Budget impact analysis on the Italian healthcare system of roxadustat for the treatment of anemia due to chronic kidney disease

Authors

  • Chiara Bini Centre for Economics and International Studies-Economic Evaluation and Health Technology Assessment, Faculty of Economics, University of Rome “Tor Vergata”, via Columbia 2, 00133 Roma - Italy
  • Andrea Marcellusi Centre for Economics and International Studies-Economic Evaluation and Health Technology Assessment, Faculty of Economics, University of Rome “Tor Vergata”, via Columbia 2, 00133 Roma - Italy https://orcid.org/0000-0002-3974-3798
  • Paolo Di Rienzo Astellas Pharma SpA, Via Don Luigi Sturzo 43, Milano - Italy https://orcid.org/0000-0001-8979-3980
  • Lucia Del Vecchio U.O. Nefrologia e Dialisi, ASST Lariana, Via Ravona 20, 22042 San Fermo Della Battaglia (Como) - Italy

DOI:

https://doi.org/10.33393/grhta.2024.3062

Keywords:

Anaemia, Chronic kidney disease, Economic evaluation, Roxadustat

Abstract

Objective: The aim of this study was to evaluate the economic consequences of the introduction of roxadustat on the market as treatment for chronic kidney disease (CKD)-related anaemia in Italy.

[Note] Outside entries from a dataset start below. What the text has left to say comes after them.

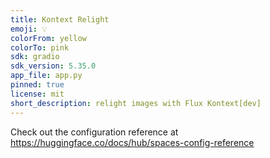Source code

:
 ```yaml
---
title: Kontext Relight
emoji: 💡
colorFrom: yellow
colorTo: pink
sdk: gradio
sdk_version: 5.35.0
app_file: app.py
pinned: true
license: mit
short_description: relight images with Flux Kontext[dev]
---
```


Check out the configuration reference at https://huggingface.co/docs/hub/spaces-config-reference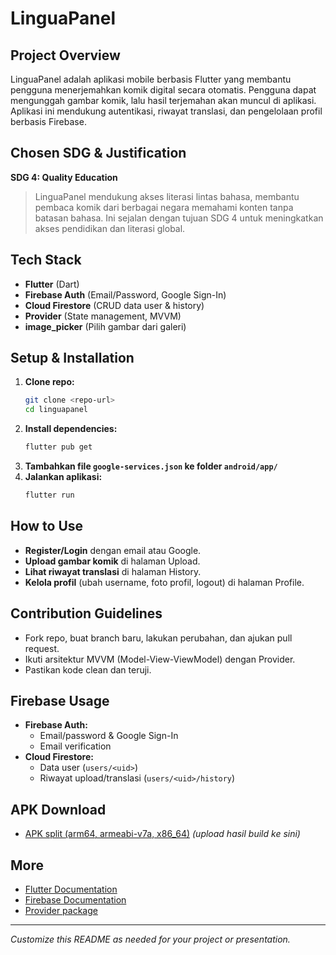 # LinguaPanel

## Project Overview
LinguaPanel adalah aplikasi mobile berbasis Flutter yang membantu pengguna menerjemahkan komik digital secara otomatis. Pengguna dapat mengunggah gambar komik, lalu hasil terjemahan akan muncul di aplikasi. Aplikasi ini mendukung autentikasi, riwayat translasi, dan pengelolaan profil berbasis Firebase.

## Chosen SDG & Justification
**SDG 4: Quality Education**
> LinguaPanel mendukung akses literasi lintas bahasa, membantu pembaca komik dari berbagai negara memahami konten tanpa batasan bahasa. Ini sejalan dengan tujuan SDG 4 untuk meningkatkan akses pendidikan dan literasi global.

## Tech Stack
- **Flutter** (Dart)
- **Firebase Auth** (Email/Password, Google Sign-In)
- **Cloud Firestore** (CRUD data user & history)
- **Provider** (State management, MVVM)
- **image_picker** (Pilih gambar dari galeri)

## Setup & Installation
1. **Clone repo:**
   ```bash
   git clone <repo-url>
   cd linguapanel
   ```
2. **Install dependencies:**
   ```bash
   flutter pub get
   ```
3. **Tambahkan file `google-services.json` ke folder `android/app/`**
4. **Jalankan aplikasi:**
   ```bash
   flutter run
   ```

## How to Use
- **Register/Login** dengan email atau Google.
- **Upload gambar komik** di halaman Upload.
- **Lihat riwayat translasi** di halaman History.
- **Kelola profil** (ubah username, foto profil, logout) di halaman Profile.

## Contribution Guidelines
- Fork repo, buat branch baru, lakukan perubahan, dan ajukan pull request.
- Ikuti arsitektur MVVM (Model-View-ViewModel) dengan Provider.
- Pastikan kode clean dan teruji.

## Firebase Usage
- **Firebase Auth:**
  - Email/password & Google Sign-In
  - Email verification
- **Cloud Firestore:**
  - Data user (`users/<uid>`)
  - Riwayat upload/translasi (`users/<uid>/history`)

## APK Download
- [APK split (arm64, armeabi-v7a, x86_64)](https://github.com/yourusername/linguapanel/releases) *(upload hasil build ke sini)*

## More
- [Flutter Documentation](https://docs.flutter.dev/)
- [Firebase Documentation](https://firebase.google.com/docs)
- [Provider package](https://pub.dev/packages/provider)

---

*Customize this README as needed for your project or presentation.*
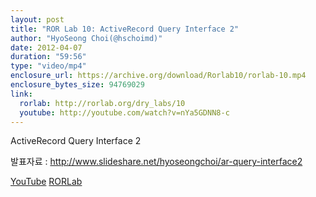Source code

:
```yaml
---
layout: post
title: "ROR Lab 10: ActiveRecord Query Interface 2"
author: "HyoSeong Choi(@hschoimd)"
date: 2012-04-07
duration: "59:56"
type: "video/mp4"
enclosure_url: https://archive.org/download/Rorlab10/rorlab-10.mp4
enclosure_bytes_size: 94769029
link:
  rorlab: http://rorlab.org/dry_labs/10
  youtube: http://youtube.com/watch?v=nYa5GDNN8-c
---
```


<p>ActiveRecord Query Interface 2</p>

<p>발표자료 : <a href="http://www.slideshare.net/hyoseongchoi/ar-query-interface2">http://www.slideshare.net/hyoseongchoi/ar-query-interface2</a></p>

<div class="btn-group">
  <a class="btn btn-default btn-xs" href="{{ page.link.youtube }}">YouTube</a>
  <a class="btn btn-default btn-xs" href="{{ page.link.rorlab }}">RORLab</a>
</div>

Method: A budget impact model was developed to assess the economic impact of the introduction of roxadustat for the management of patient with CKD-related anaemia. The analysis was conducted considering National Health Service (NHS) perspective and three years’ time horizon. Eligible population for the treatment with roxadustat was estimated through published literature and clinicians’ support. Direct healthcare costs included drug acquisition (list prices for base case) and administration costs, monitoring costs, cost per blood transfusion, costs related to the management of adverse events and dialysis costs.

Results: The model estimated a three years expenditure associated with the management of patients with CKD-related incident anaemia in Italy of about € 260 and € 44.6 million for non-dialysis dependent (NDD) and dialysis-dependent (DD) patients respectively. The introduction of roxadustat on the market could generate a reduction in the expenditure related to the iron supplementation both for NDD and for DD patients (−€ 397,305 and −€ 50,135 over three years of the analysis, respectively) and a reduction in the pharmaceutical expenditure for NDD patients (−€ 2.3 million, −€ 7.5 million and −€ 13 million at first, second and third year of the analysis). Overall, the introduction of roxadustat could generate a saving for NHS approximately equal to € 2.3, € 7.5 and € 13 million at first, second and third year of the analysis.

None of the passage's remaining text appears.